▶ [Action item] From the entries below, copy every line that holds the word "dataType".

(Items from a data source)
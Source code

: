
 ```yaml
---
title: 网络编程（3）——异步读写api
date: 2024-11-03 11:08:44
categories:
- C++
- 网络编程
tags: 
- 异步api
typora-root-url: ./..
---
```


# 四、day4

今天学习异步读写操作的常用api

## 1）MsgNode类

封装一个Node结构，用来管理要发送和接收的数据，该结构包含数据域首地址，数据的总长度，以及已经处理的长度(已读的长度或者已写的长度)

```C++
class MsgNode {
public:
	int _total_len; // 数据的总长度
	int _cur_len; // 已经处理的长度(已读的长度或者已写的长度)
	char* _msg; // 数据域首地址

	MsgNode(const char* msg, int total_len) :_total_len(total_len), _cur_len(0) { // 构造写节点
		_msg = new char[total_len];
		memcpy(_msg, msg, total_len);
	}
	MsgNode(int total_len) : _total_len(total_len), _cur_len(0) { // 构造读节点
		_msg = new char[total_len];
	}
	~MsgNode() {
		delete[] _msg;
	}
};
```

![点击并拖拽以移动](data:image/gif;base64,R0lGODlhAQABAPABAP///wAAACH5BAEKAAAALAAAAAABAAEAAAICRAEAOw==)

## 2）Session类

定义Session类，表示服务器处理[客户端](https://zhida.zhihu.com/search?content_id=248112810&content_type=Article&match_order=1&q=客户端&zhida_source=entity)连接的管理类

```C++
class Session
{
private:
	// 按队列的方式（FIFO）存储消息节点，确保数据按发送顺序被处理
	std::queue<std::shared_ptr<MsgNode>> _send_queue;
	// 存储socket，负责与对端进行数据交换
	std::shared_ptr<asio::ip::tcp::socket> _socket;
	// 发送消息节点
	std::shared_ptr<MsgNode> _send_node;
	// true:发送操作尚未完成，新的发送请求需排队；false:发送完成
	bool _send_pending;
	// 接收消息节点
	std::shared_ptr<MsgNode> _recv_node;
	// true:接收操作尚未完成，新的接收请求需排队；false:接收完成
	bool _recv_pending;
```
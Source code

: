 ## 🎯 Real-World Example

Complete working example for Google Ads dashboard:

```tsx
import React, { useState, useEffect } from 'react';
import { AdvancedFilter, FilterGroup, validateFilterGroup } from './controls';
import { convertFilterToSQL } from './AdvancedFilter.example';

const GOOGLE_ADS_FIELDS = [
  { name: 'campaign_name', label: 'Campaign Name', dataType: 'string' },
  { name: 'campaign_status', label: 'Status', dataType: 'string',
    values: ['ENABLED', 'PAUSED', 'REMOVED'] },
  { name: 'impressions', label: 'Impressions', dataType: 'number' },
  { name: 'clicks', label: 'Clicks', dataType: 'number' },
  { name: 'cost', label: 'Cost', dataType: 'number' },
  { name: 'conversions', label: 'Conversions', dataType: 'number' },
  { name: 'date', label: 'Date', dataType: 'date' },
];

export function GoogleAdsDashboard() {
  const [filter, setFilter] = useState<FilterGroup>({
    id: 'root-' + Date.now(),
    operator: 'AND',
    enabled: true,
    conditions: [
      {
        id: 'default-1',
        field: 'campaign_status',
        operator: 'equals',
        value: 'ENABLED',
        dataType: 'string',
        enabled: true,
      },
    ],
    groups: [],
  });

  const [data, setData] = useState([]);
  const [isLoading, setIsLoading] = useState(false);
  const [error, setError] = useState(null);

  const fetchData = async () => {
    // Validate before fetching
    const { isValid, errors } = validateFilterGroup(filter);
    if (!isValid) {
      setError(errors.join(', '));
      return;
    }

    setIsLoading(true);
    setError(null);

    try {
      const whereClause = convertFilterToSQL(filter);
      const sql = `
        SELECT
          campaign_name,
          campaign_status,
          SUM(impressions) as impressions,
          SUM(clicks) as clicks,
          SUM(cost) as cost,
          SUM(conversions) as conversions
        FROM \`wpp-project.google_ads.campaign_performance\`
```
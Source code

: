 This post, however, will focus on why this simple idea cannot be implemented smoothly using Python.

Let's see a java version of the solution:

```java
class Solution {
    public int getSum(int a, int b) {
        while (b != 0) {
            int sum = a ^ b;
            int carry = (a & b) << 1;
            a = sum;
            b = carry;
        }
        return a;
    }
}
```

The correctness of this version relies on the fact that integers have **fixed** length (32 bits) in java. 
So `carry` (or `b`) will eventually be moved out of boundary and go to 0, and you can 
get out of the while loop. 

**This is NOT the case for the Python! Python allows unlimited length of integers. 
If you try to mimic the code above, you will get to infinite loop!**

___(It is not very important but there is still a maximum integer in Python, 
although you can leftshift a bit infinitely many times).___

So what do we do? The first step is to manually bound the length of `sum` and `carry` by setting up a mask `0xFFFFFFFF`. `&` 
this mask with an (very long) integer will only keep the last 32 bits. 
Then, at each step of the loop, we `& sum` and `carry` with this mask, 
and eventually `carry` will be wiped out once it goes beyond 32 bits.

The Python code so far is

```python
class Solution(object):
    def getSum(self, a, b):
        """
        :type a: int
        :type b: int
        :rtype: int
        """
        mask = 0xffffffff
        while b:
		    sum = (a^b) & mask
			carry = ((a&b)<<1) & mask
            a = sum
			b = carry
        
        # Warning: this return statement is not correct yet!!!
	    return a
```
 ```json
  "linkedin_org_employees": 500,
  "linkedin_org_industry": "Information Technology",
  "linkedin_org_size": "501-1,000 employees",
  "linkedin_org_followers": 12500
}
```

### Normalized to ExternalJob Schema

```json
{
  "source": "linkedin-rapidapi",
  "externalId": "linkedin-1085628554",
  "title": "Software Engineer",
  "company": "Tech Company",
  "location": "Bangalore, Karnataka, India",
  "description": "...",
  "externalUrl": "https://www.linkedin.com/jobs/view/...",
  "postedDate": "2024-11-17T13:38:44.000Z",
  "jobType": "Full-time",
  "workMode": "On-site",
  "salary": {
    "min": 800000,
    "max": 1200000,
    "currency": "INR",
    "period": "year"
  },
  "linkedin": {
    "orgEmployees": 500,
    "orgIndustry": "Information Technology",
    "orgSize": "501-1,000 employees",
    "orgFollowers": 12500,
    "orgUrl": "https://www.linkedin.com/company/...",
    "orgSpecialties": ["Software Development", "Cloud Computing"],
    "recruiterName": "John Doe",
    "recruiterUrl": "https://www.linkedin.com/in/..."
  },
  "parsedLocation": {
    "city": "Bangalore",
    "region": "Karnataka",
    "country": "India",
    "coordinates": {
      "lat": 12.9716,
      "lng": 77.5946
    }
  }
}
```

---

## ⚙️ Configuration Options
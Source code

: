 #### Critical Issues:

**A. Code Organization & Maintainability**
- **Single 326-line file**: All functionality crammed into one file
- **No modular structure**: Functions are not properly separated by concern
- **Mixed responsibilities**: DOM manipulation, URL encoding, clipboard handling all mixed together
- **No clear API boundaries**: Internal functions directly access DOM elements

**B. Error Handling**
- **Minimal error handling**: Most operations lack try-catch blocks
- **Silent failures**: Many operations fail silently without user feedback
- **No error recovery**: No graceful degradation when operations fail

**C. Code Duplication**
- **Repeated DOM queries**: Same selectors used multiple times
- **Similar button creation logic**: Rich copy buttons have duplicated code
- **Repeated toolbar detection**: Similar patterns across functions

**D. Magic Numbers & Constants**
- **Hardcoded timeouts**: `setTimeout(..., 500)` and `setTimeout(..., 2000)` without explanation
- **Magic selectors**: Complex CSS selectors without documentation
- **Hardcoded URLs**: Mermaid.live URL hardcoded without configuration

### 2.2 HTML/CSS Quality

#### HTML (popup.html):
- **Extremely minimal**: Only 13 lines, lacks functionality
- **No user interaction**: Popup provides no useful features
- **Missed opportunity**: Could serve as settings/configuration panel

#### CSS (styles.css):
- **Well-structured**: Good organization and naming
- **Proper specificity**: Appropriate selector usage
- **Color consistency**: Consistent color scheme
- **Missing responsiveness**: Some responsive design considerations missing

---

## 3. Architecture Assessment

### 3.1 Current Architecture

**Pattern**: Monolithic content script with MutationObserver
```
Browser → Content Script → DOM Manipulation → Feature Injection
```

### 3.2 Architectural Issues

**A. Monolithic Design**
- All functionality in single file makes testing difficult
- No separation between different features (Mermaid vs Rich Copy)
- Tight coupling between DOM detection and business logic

▶ [Response for this exercise]
  { name: 'campaign_name', label: 'Campaign Name', dataType: 'string' },
  { name: 'campaign_status', label: 'Status', dataType: 'string',
  { name: 'impressions', label: 'Impressions', dataType: 'number' },
  { name: 'clicks', label: 'Clicks', dataType: 'number' },
  { name: 'cost', label: 'Cost', dataType: 'number' },
  { name: 'conversions', label: 'Conversions', dataType: 'number' },
  { name: 'date', label: 'Date', dataType: 'date' },
        dataType: 'string',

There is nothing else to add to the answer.